Çok basit bir araştırma yapmanızı öneriyorum bugün. Elimize -maalesef ki- en sık yapışan araştırma metoduyla hem de; internette gugıllayarak. “Kasap soygunu” yazın. Sadece ilk sayfa ardarda üç tarih veriyor; diğer sayfalara ilerlemeye gerek yok. Üç ardışık aya ait, et soygunu hikayesi.
Hepsi “lüks otomobil” vurgusuyla başlıyor, akabinde gelen “kasap” sözcüğü ve ne kadar çalındığı...
-2 Ağustos 2010
Şişli'de bir kasaba giren hırsızlar iki büyük dana budunu alarak kaçmaya çalıştı. Çalıntıl üks araçla uzaklaşmaya çalışan hırsızlar 200 kiloya yakın eti bırakıp kaçtı. Polis hırsızların peşine düşerken, duruma şaşıran kasap, “Ete bu kadar zam gelirse butlar da gider, her şey de” dedi. (Radikal)
-2 Eylül 2010
Zonguldak'ta iki hırsız, lüks otomobille geldikleri kasap dükkanından 350 kilo eti çalarak kayıplara karıştı. Etlerin çalındığını fark eden dükkan sahibi Yılmaz Bayram, olayın şaşkınlığını üzerinden atamadı. Hırsızların bir an önce yakalanmasını isteyen Bayram, “Sanki anahtarla açmış gibi içeriye girmişler. Etlerin kancalarını bile çalmışlar. İlk defa böyle bir şey başıma geldi. Son model arabada hırsız olacağını kimse tahmin etmez. Dört dakika içinde dükkanı boşaltmışlar” dedi. (AA)
-8 Ekim 2010
Esenler'de bir kasap dükkanına giren kimliği belirsiz et soyguncularının, kuzu ve dana etlerini çuvallara doldurarak kayıplara karıştıkları bildirildi. Polis, kısa sürede gerçekleşen ilgin. Soygun ile ilgili failleri yakalamak için çalışma başlattı. İddiaya göre, kimliği belirsiz kişi ya da kişilerin, Gaffur Yeşil'e ait toptan et deposunun kepenk ve dış camını kırarak içeri girdikleri daha sonra da depoda bulunan kuzu ve danadan oluşan yaklaşık 300 kilogramlık etleri çuvala doldurarak kayıplara karıştıkları bildirildi. (AA)

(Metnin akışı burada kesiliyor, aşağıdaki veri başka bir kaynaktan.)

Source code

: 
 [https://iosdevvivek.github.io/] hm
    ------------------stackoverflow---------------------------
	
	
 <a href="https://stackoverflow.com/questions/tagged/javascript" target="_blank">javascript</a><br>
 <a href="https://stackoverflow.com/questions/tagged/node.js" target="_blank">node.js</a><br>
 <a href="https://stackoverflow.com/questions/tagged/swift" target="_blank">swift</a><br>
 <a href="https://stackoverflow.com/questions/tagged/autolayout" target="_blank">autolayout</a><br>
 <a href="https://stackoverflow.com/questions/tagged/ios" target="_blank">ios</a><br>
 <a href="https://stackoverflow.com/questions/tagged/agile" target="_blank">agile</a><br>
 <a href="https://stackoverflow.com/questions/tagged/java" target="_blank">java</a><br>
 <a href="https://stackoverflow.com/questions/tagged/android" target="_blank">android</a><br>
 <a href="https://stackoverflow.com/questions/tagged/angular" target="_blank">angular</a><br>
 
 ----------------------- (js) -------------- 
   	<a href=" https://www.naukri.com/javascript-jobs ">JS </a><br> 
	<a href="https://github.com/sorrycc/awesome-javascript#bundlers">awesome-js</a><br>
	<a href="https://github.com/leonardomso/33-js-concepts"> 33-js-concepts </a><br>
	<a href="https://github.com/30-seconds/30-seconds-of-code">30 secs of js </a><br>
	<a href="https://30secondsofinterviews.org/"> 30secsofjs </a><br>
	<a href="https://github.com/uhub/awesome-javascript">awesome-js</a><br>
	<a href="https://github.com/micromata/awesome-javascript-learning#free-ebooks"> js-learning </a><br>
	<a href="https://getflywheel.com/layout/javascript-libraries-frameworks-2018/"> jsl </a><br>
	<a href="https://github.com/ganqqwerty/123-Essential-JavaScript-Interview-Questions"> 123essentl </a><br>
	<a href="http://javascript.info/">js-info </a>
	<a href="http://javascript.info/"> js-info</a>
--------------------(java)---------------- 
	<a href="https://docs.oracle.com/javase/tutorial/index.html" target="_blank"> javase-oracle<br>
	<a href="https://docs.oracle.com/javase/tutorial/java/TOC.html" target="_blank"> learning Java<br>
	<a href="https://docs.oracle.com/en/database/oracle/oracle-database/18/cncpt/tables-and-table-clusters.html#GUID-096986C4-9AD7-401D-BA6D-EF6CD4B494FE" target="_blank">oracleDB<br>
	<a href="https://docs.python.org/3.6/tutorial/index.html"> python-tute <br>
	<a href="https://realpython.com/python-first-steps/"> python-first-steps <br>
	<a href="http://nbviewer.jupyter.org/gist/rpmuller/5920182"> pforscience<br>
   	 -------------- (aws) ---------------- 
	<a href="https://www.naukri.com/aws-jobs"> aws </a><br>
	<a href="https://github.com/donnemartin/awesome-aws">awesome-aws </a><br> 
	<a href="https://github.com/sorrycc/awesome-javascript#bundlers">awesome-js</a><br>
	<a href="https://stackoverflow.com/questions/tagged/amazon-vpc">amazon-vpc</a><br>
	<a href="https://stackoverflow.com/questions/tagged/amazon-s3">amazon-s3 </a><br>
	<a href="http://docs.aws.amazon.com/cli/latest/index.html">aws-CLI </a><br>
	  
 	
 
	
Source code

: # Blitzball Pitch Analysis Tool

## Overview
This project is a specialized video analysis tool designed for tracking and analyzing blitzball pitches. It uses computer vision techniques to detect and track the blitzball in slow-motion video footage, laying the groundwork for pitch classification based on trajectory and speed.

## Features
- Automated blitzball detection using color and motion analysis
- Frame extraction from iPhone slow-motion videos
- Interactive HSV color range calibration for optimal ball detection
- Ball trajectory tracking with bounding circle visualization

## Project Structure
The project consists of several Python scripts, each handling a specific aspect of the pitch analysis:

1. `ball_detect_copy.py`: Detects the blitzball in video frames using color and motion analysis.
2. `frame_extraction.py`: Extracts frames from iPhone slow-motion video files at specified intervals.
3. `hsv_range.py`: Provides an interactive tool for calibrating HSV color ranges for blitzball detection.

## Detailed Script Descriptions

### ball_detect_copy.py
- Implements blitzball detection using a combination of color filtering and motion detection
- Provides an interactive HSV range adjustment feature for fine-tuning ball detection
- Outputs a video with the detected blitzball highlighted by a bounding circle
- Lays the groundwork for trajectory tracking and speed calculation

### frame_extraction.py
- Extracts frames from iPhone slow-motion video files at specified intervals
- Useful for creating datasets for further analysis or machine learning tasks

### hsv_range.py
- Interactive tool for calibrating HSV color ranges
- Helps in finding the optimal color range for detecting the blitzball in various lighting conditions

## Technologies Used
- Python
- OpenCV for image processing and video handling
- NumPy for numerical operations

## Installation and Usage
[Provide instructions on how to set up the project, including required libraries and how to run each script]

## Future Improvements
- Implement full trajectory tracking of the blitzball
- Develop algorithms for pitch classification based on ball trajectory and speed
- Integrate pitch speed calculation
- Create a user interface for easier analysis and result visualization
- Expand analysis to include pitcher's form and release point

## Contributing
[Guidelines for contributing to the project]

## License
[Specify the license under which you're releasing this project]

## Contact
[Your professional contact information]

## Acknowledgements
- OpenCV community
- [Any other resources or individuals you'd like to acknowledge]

3 resim arasındaki 7 farkı bulmak güç. Ama Ağustos'taki mağdur kasap, stratejik yanılgılarla, evrenin püf noktasını çözmüşçesine; “et fiyatlarının artışıyla, her şeyin gitmesinin doğal”lığından vurmuş. Çalanlar ihtiyacı olanlar mı?
Hiç sanmam. Ne o kadar iyimserim, ne de sırta yüklenebilen 300 kilo eti masumane saklama kabı projesinden sayabiliyorum. Kara borsada et işte. Kapış kapış. Kimse et alamayacak noktaya gelirse, el altından Kapalıçarşı piyasasına bile sızdırılır bakarsınız.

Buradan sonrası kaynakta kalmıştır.